Related to cybersecurity, a number of consumer advocate groups and national nonprofits are calling on the government to make chip-and-PIN credit and debit card acceptance the law in this country.
"We feel Congress must urge the nation's largest credit card issuers—particularly the big banks and credit unions—to do everything they can to provide the best possible safeguards to protect consumers and their financial transactions," according to a letter to Congress that was also sent to the White House, the Federal Reserve and the Consumer Financial Protection Bureau. The letter was signed by ProtectMyData, the Multicultural Media, Telecom and Internet Council, the Hispanic Technology and Telecommunications Partnership and DiverseTech.
"Our hope is that by raising awareness through op-eds, radio and TV appearances, events and letters to Congress, policymakers will begin to put pressure on financial institutions to upgrade their payment card technology," Debra Berlyn, leader of ProtectMyData, told FierceRetailIT.

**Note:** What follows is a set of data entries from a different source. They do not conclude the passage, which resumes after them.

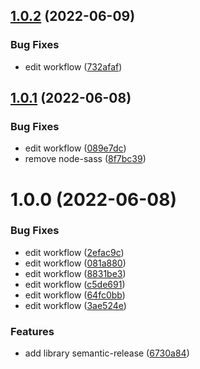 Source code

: ## [1.0.2](https://github.com/UrijHoruzij/ui-nature/compare/v1.0.1...v1.0.2) (2022-06-09)


### Bug Fixes

* edit workflow ([732afaf](https://github.com/UrijHoruzij/ui-nature/commit/732afaf63c8e9bda1ed4eca798dfbcc678e774c1))

## [1.0.1](https://github.com/UrijHoruzij/ui-nature/compare/v1.0.0...v1.0.1) (2022-06-08)


### Bug Fixes

* edit workflow ([089e7dc](https://github.com/UrijHoruzij/ui-nature/commit/089e7dc5ae98b32ec6be8987b983bf52d5ef3a00))
* remove node-sass ([8f7bc39](https://github.com/UrijHoruzij/ui-nature/commit/8f7bc3958921975c81651b8f87001e545731f04b))

# 1.0.0 (2022-06-08)


### Bug Fixes

* edit workflow ([2efac9c](https://github.com/UrijHoruzij/ui-nature/commit/2efac9cc45d0e834048138379ad81df8e3f867a0))
* edit workflow ([081a880](https://github.com/UrijHoruzij/ui-nature/commit/081a880bde06d94b146086f0e525a5a8e015d8d2))
* edit workflow ([8831be3](https://github.com/UrijHoruzij/ui-nature/commit/8831be3302c0ef7c72f43704711e3bef65fde49f))
* edit workflow ([c5de691](https://github.com/UrijHoruzij/ui-nature/commit/c5de691d559f19cac464130b06981170963245db))
* edit workflow ([64fc0bb](https://github.com/UrijHoruzij/ui-nature/commit/64fc0bbce4145ddcaa30c16beefc391993492adc))
* edit workflow ([3ae524e](https://github.com/UrijHoruzij/ui-nature/commit/3ae524e63f779fcc2cf1cc7e6c1c284c9d08d62b))


### Features

* add library semantic-release ([6730a84](https://github.com/UrijHoruzij/ui-nature/commit/6730a841b2a910d1acf0d5a67fc46aed5f1856ae))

"Congressional recognition of the benefits of chip-and-PIN brings us one step closer to institutionalizing the system once and for all," she said. As retailers and merchants begin upgrading their payment terminals to accept these changes, it is now up to banks and card issuers to manufacture and distribute cards outfitted with both chip-and-PIN.
"Given staggering evidence from the Federal Reserve about the benefits of chip-and-PIN, and from its success abroad, banks are doing a disservice to their customers by cutting corners and issuing chip-and-signature cards, which is merely a half-measure. We are urging Congress to continue this dialog and to encourage the private sector to make the necessary changes to our payment technology," Berlyn said.
Evidence of chip-and-PIN's benefits were highlighted in President Obama's executive order last October that required chip-and-PIN technology for government-issued credit cards and an upgrade of point-of-sale terminals at federal buildings, she said.
Shortly after, Sen. Mark Warner, D-Va., wrote a letter to federal regulators asking why the United States continues to use chip-and-signature, despite overwhelming evidence of chip-and-PIN success abroad. Also, during a Senate subcommittee hearing in February, Sen. Amy Klobuchar, D-Minn., brought up the importance of chip-and-PIN technology and its superior protection system in today's payment card market.
But since then, "the dialog appears to have fallen on deaf ears," Berlyn said. "Chip-and-PIN technology provides the most reliable safeguards to prevent fraudulent activity during point-of-sale and in-store transactions."